Thursday, February 14, 2013


Coming from a world of litigation prior to teaching, I understand the reticence some have in writing down what you have said.  For many, not writing something down leads to deniability and the ability to change position without having evidence of doing so.

I have never thought of written evidence that way.  I was once told, don't write something down that you wouldn't want to appear in a court of law.  Secondly I was told never to write an email in anger.  I think these are both wise but are only part of the story.  

Only today I was told that communications I sent last year were likely to come back and bite me, but they are opinions at best, that people can take or leave - I'm not precious about my opinions, nor do I have a monopoly on being right.  I aim to help, and hopefully that is what I do most of the time.

The problem with not writing things down is that memory is fallible, and a lack of documentation (or inadequate documentation) means that definite positions are lost to the mists of time or worse still, history is re-written by those that have no evidence at all because no evidence to the contrary is available.

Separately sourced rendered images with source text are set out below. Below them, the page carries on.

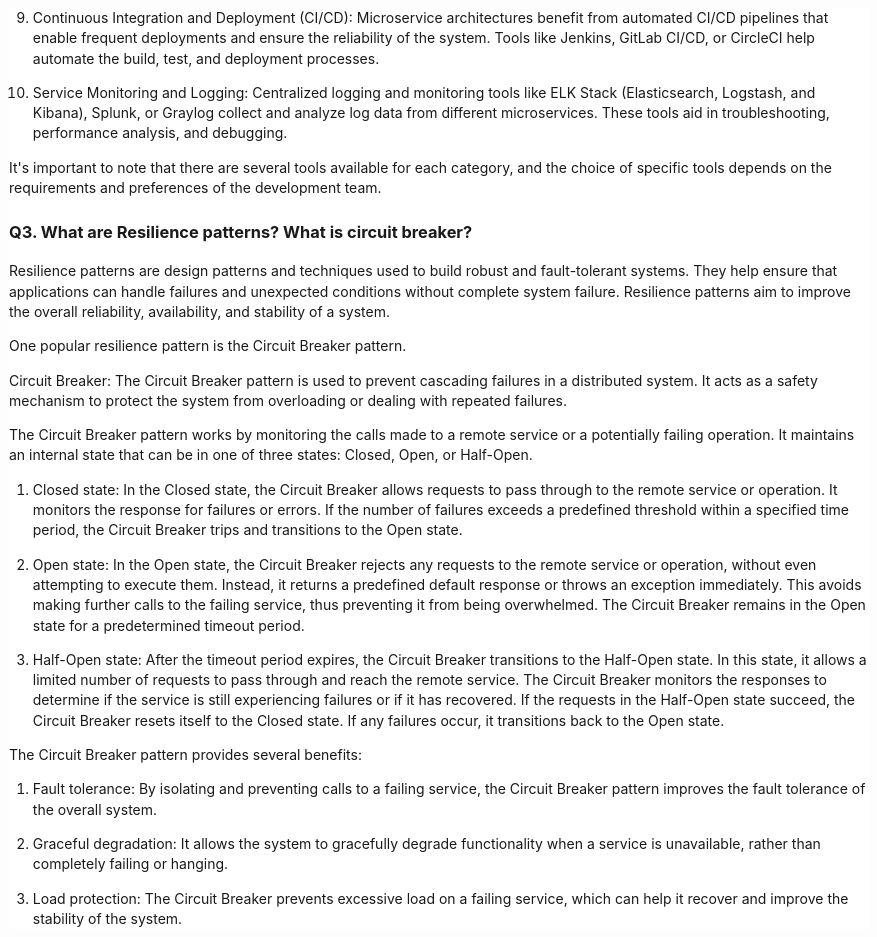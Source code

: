 9. Continuous Integration and Deployment (CI/CD): Microservice architectures benefit from automated CI/CD pipelines that enable frequent deployments and ensure the reliability of the system. Tools like Jenkins, GitLab CI/CD, or CircleCI help automate the build, test, and deployment processes.

10. Service Monitoring and Logging: Centralized logging and monitoring tools like ELK Stack (Elasticsearch, Logstash, and Kibana), Splunk, or Graylog collect and analyze log data from different microservices. These tools aid in troubleshooting, performance analysis, and debugging.

It's important to note that there are several tools available for each category, and the choice of specific tools depends on the requirements and preferences of the development team.
### Q3. What are Resilience patterns? What is circuit breaker?
Resilience patterns are design patterns and techniques used to build robust and fault-tolerant systems. They help ensure that applications can handle failures and unexpected conditions without complete system failure. Resilience patterns aim to improve the overall reliability, availability, and stability of a system.

One popular resilience pattern is the Circuit Breaker pattern.

Circuit Breaker:
The Circuit Breaker pattern is used to prevent cascading failures in a distributed system. It acts as a safety mechanism to protect the system from overloading or dealing with repeated failures.

The Circuit Breaker pattern works by monitoring the calls made to a remote service or a potentially failing operation. It maintains an internal state that can be in one of three states: Closed, Open, or Half-Open.

1. Closed state: In the Closed state, the Circuit Breaker allows requests to pass through to the remote service or operation. It monitors the response for failures or errors. If the number of failures exceeds a predefined threshold within a specified time period, the Circuit Breaker trips and transitions to the Open state.

2. Open state: In the Open state, the Circuit Breaker rejects any requests to the remote service or operation, without even attempting to execute them. Instead, it returns a predefined default response or throws an exception immediately. This avoids making further calls to the failing service, thus preventing it from being overwhelmed. The Circuit Breaker remains in the Open state for a predetermined timeout period.

3. Half-Open state: After the timeout period expires, the Circuit Breaker transitions to the Half-Open state. In this state, it allows a limited number of requests to pass through and reach the remote service. The Circuit Breaker monitors the responses to determine if the service is still experiencing failures or if it has recovered. If the requests in the Half-Open state succeed, the Circuit Breaker resets itself to the Closed state. If any failures occur, it transitions back to the Open state.

The Circuit Breaker pattern provides several benefits:

1. Fault tolerance: By isolating and preventing calls to a failing service, the Circuit Breaker pattern improves the fault tolerance of the overall system.

2. Graceful degradation: It allows the system to gracefully degrade functionality when a service is unavailable, rather than completely failing or hanging.

3. Load protection: The Circuit Breaker prevents excessive load on a failing service, which can help it recover and improve the stability of the system.
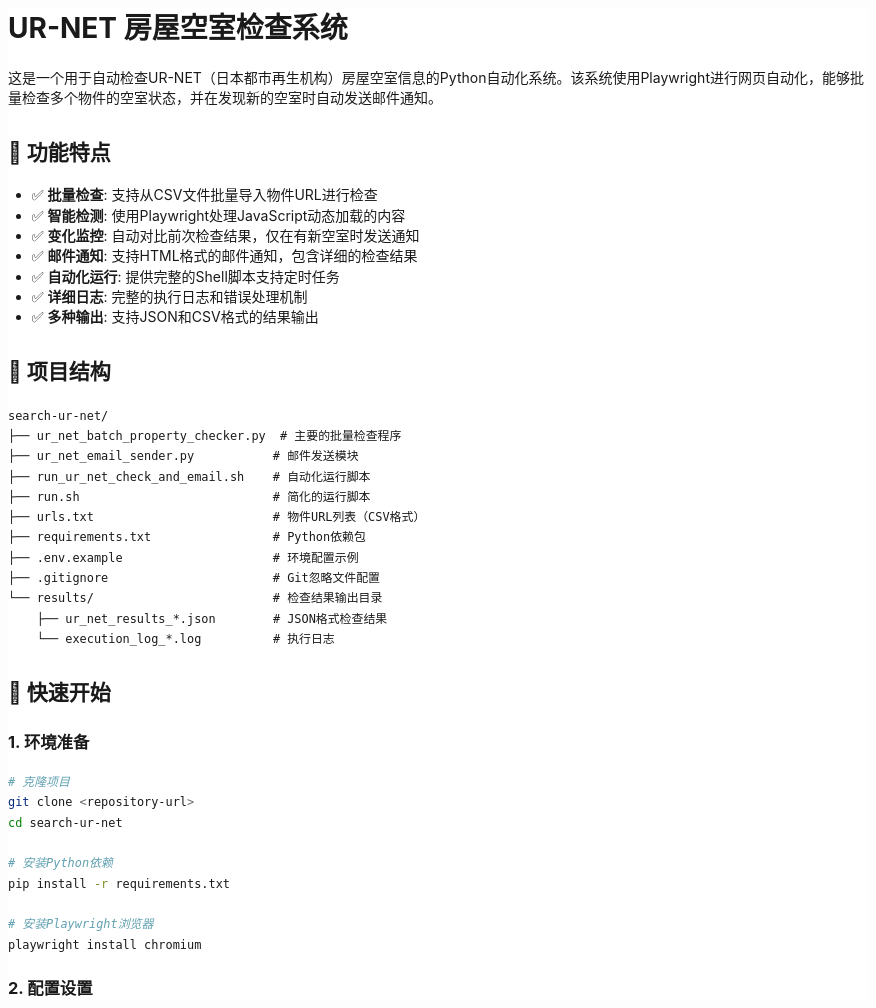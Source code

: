# UR-NET 房屋空室检查系统

这是一个用于自动检查UR-NET（日本都市再生机构）房屋空室信息的Python自动化系统。该系统使用Playwright进行网页自动化，能够批量检查多个物件的空室状态，并在发现新的空室时自动发送邮件通知。

## 🌟 功能特点

- ✅ **批量检查**: 支持从CSV文件批量导入物件URL进行检查
- ✅ **智能检测**: 使用Playwright处理JavaScript动态加载的内容
- ✅ **变化监控**: 自动对比前次检查结果，仅在有新空室时发送通知
- ✅ **邮件通知**: 支持HTML格式的邮件通知，包含详细的检查结果
- ✅ **自动化运行**: 提供完整的Shell脚本支持定时任务
- ✅ **详细日志**: 完整的执行日志和错误处理机制
- ✅ **多种输出**: 支持JSON和CSV格式的结果输出

## 📁 项目结构

```
search-ur-net/
├── ur_net_batch_property_checker.py  # 主要的批量检查程序
├── ur_net_email_sender.py           # 邮件发送模块
├── run_ur_net_check_and_email.sh    # 自动化运行脚本
├── run.sh                           # 简化的运行脚本
├── urls.txt                         # 物件URL列表（CSV格式）
├── requirements.txt                 # Python依赖包
├── .env.example                     # 环境配置示例
├── .gitignore                       # Git忽略文件配置
└── results/                         # 检查结果输出目录
    ├── ur_net_results_*.json        # JSON格式检查结果
    └── execution_log_*.log          # 执行日志
```

## 🚀 快速开始

### 1. 环境准备

```bash
# 克隆项目
git clone <repository-url>
cd search-ur-net

# 安装Python依赖
pip install -r requirements.txt

# 安装Playwright浏览器
playwright install chromium
```

### 2. 配置设置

At our school I am seen as a supporter of IPS, but those reading this blog will realise that I criticised it before our implementation and that I continue to be wary of it.  My support for it was based in the people that needed it to staff the school, not in what I thought it would achieve in other areas.    

I have criticised OBE widely, but have supported ideas within OBE, and question its implementation more than the underlying concept.  I've seen it work, and have seen the consequences of diabolical assessment policies, hoping that we have learned from the issues and won't repeat them with Australian Curriculum.  The fact that we lack clear guidance for assessment and that an ambitious implementation plan set to political timeframes is occurring, means that we have some difficult years ahead.

I have watched the effects of delaying year 7 transition to high school and the effect of the half cohort on small schools.  Schools continue to struggle with planning over the next few years,  and the effort ensuring the ATAR courses in some guise will be practical under national curriculum requirements will be considerable.  2015 will be a watershed year for public school education.

By writing things down I can see how my opinions have formed and changed based on circumstance and perspective, I can reflect on my decisions (good and bad) and attempt to make better informed decisions in future.  Though this may be a brave position, I think documentation of this sort is important for future planning and that a fear of documentation where honesty and positive intent is present is ill founded.